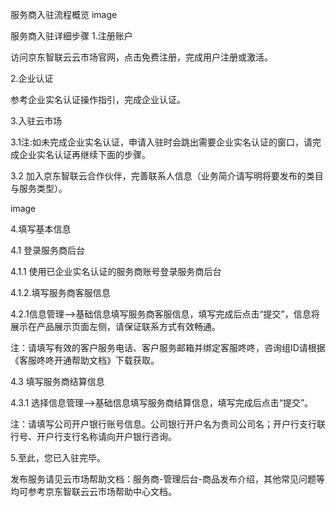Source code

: 服务商入驻流程概览
image









服务商入驻详细步骤
1.注册账户

访问京东智联云云市场官网，点击免费注册，完成用户注册或激活。









2.企业认证

参考企业实名认证操作指引，完成企业认证。



3.入驻云市场



3.1注:如未完成企业实名认证，申请入驻时会跳出需要企业实名认证的窗口，请完成企业实名认证再继续下面的步骤。



3.2 加入京东智联云合作伙伴，完善联系人信息（业务简介请写明将要发布的类目与服务类型）。

image

4.填写基本信息

4.1 登录服务商后台

4.1.1 使用已企业实名认证的服务商账号登录服务商后台



4.1.2.填写服务商客服信息

4.2.1信息管理-->基础信息填写服务商客服信息，填写完成后点击“提交”，信息将展示在产品展示页面左侧，请保证联系方式有效畅通。



注：请填写有效的客户服务电话、客户服务邮箱并绑定客服咚咚，咨询组ID请根据《客服咚咚开通帮助文档》下载获取。

4.3 填写服务商结算信息

4.3.1 选择信息管理-->基础信息填写服务商结算信息，填写完成后点击“提交”。



注：请填写公司开户银行账号信息。公司银行开户名为贵司公司名；开户行支行联行号、开户行支行名称请向开户银行咨询。

5.至此，您已入驻完毕。

发布服务请见云市场帮助文档：服务商-管理后台-商品发布介绍，其他常见问题等均可参考京东智联云云市场帮助中心文档。
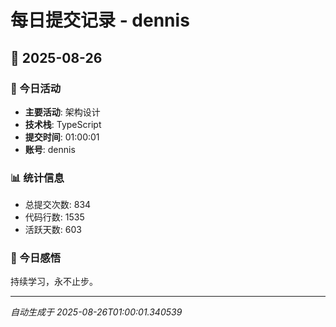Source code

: # 每日提交记录 - dennis

## 📅 2025-08-26

### 🎯 今日活动
- **主要活动**: 架构设计
- **技术栈**: TypeScript
- **提交时间**: 01:00:01
- **账号**: dennis

### 📊 统计信息
- 总提交次数: 834
- 代码行数: 1535
- 活跃天数: 603

### 💭 今日感悟
持续学习，永不止步。

---
*自动生成于 2025-08-26T01:00:01.340539*
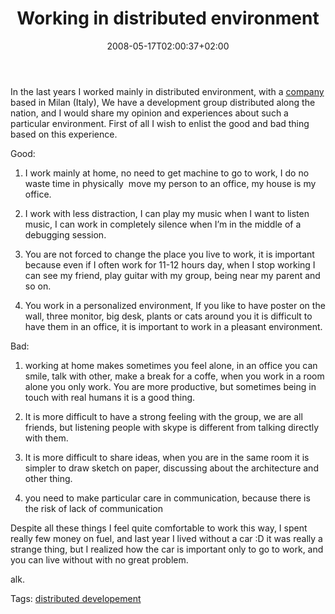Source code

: ﻿---
title: "Working in distributed environment"
description: ""
date: 2008-05-17T02:00:37+02:00
draft: false
tags: [Experiences]
categories: [Experiences]
---
In the last years I worked mainly in distributed environment, with a [company](http://www.actvalue.com) based in Milan (Italy), We have a development group distributed along the nation, and I would share my opinion and experiences about such a particular environment. First of all I wish to enlist the good and bad thing based on this experience.

Good:

1) I work mainly at home, no need to get machine to go to work, I do no waste time in physically  move my person to an office, my house is my office.

2) I work with less distraction, I can play my music when I want to listen music, I can work in completely silence when I’m in the middle of a debugging session.

3) You are not forced to change the place you live to work, it is important because even if I often work for 11-12 hours day, when I stop working I can see my friend, play guitar with my group, being near my parent and so on.

4) You work in a personalized environment, If you like to have poster on the wall, three monitor, big desk, plants or cats around you it is difficult to have them in an office, it is important to work in a pleasant environment.

Bad:

1) working at home makes sometimes you feel alone, in an office you can smile, talk with other, make a break for a coffe, when you work in a room alone you only work. You are more productive, but sometimes being in touch with real humans it is a good thing.

2) It is more difficult to have a strong feeling with the group, we are all friends, but listening people with skype is different from talking directly with them.

3) It is more difficult to share ideas, when you are in the same room it is simpler to draw sketch on paper, discussing about the architecture and other thing.

4) you need to make particular care in communication, because there is the risk of lack of communication

Despite all these things I feel quite comfortable to work this way, I spent really few money on fuel, and last year I lived without a car :D it was really a strange thing, but I realized how the car is important only to go to work, and you can live without with no great problem.

alk.

Tags: [distributed developement](http://technorati.com/tag/distributed%20developement)
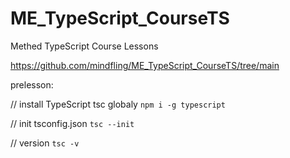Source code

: # ME_TypeScript_CourseTS
Methed TypeScript Course Lessons


https://github.com/mindfling/ME_TypeScript_CourseTS/tree/main

prelesson:

// install TypeScript tsc globaly
`npm i -g typescript`

// init tsconfig.json
`tsc --init`

// version
`tsc -v`
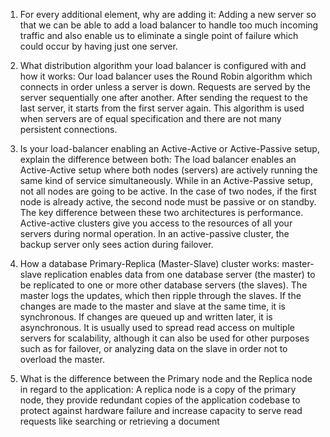 1. For every additional element, why are adding it:
	Adding a new server so that we can
	be able to add a load balancer to handle too much incoming traffic and also enable us to
	eliminate a single point of failure which could occur by having just one server.

2. What distribution algorithm your load balancer is configured with and how it works:
	Our load balancer uses the Round Robin algorithm which connects in order
	unless a server is down. Requests are served by the server sequentially one after
	another. After sending the request to the last server, it starts from the first server again.
	This algorithm is used when servers are of equal specification and there are not many
	persistent connections.

3. Is your load-balancer enabling an Active-Active or Active-Passive setup, explain
the difference between both: 
	The load balancer enables an Active-Active setup where
	both nodes (servers) are actively running the same kind of service simultaneously. While
	in an Active-Passive setup, not all nodes are going to be active. In the case of two
	nodes, if the first node is already active, the second node must be passive or on standby.
	The key difference between these two architectures is performance. Active-active
	clusters give you access to the resources of all your servers during normal operation. In
	an active-passive cluster, the backup server only sees action during failover.

4. How a database Primary-Replica (Master-Slave) cluster works:
	master-slave
	replication enables data from one database server (the master) to be replicated to
	one or more other database servers (the slaves). The master logs the updates, which
	then ripple through the slaves. If the changes are made to the master and slave at
	the same time, it is synchronous. If changes are queued up and written later, it is
	asynchronous. It is usually used to spread read access on multiple servers for
	scalability, although it can also be used for other purposes such as for failover, or
	analyzing data on the slave in order not to overload the master.

5. What is the difference between the Primary node and the Replica node in regard to
the application:
	A replica node is a copy of the primary node, they provide redundant
	copies of the application codebase to protect against hardware failure and increase
	capacity to serve read requests like searching or retrieving a document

++++++++

WHAT TO PRODUCE: Some lines above hold the word "your". Copy all of them.

EXERCISE SOLUTION:
2. What distribution algorithm your load balancer is configured with and how it works:
3. Is your load-balancer enabling an Active-Active or Active-Passive setup, explain
	clusters give you access to the resources of all your servers during normal operation. In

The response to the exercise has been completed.